LISTED ENTRIES: Begin

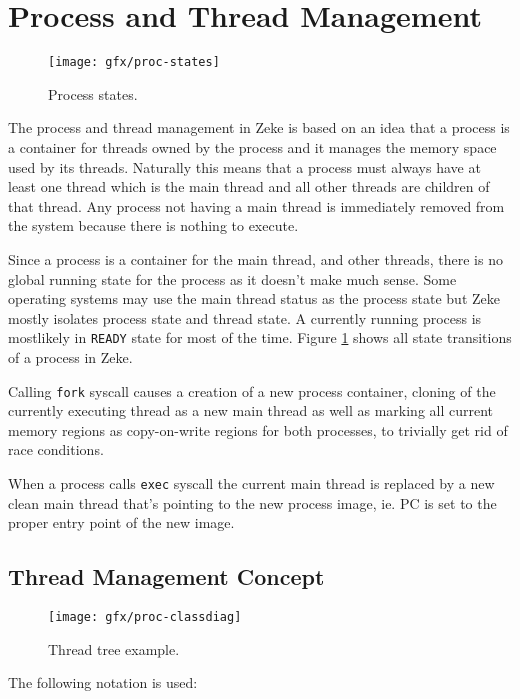 \part{Process and Thread Management}

\begin{figure}
  \center
  \texttt{[image: gfx/proc-states]}
  \caption{Process states.}
  \label{figure:procstates}
\end{figure}

The process and thread management in Zeke is based on an idea that
a process is a container for threads owned by the process and it manages
the memory space used by its threads. Naturally this means that a process
must always have at least one thread which is the main thread and all other
threads are children of that thread. Any process not having a main thread is
immediately removed from the system because there is nothing to execute.

Since a process is a container for the main thread, and other threads, there
is no global running state for the process as it doesn't make much sense.
Some operating systems may use the main thread status as the process state
but Zeke mostly isolates process state and thread state. A currently running
process is mostlikely in \verb+READY+ state for most of the time. Figure
\ref{figure:procstates} shows all state transitions of a process in Zeke.

Calling \verb+fork+ syscall causes a creation of a new process container,
cloning of the currently executing thread as a new main thread as well as
marking all current memory regions as copy-on-write regions for both processes,
to trivially get rid of race conditions.

When a process calls \verb+exec+ syscall the current main thread is replaced by
a new clean main thread that's pointing to the new process image, ie. \acs{PC}
is set to the proper entry point of the new image.

\chapter{Thread Management Concept}

\begin{figure}
  \center
  \texttt{[image: gfx/proc-classdiag]}
  \caption{Thread tree example.}
  \label{figure:thtree}
\end{figure}

The following notation is used:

LISTED ENTRIES: End

TASK
Output the data above verbatim, pictures excluded.

RESPONSE
 \part{Process and Thread Management}

\begin{figure}
  \center
  \texttt{[image: gfx/proc-states]}
  \caption{Process states.}
  \label{figure:procstates}
\end{figure}

The process and thread management in Zeke is based on an idea that
a process is a container for threads owned by the process and it manages
the memory space used by its threads. Naturally this means that a process
must always have at least one thread which is the main thread and all other
threads are children of that thread. Any process not having a main thread is
immediately removed from the system because there is nothing to execute.

Since a process is a container for the main thread, and other threads, there
is no global running state for the process as it doesn't make much sense.
Some operating systems may use the main thread status as the process state
but Zeke mostly isolates process state and thread state. A currently running
process is mostlikely in \verb+READY+ state for most of the time. Figure
\ref{figure:procstates} shows all state transitions of a process in Zeke.

Calling \verb+fork+ syscall causes a creation of a new process container,
cloning of the currently executing thread as a new main thread as well as
marking all current memory regions as copy-on-write regions for both processes,
to trivially get rid of race conditions.

When a process calls \verb+exec+ syscall the current main thread is replaced by
a new clean main thread that's pointing to the new process image, ie. \acs{PC}
is set to the proper entry point of the new image.

\chapter{Thread Management Concept}

\begin{figure}
  \center
  \texttt{[image: gfx/proc-classdiag]}
  \caption{Thread tree example.}
  \label{figure:thtree}
\end{figure}

The following notation is used:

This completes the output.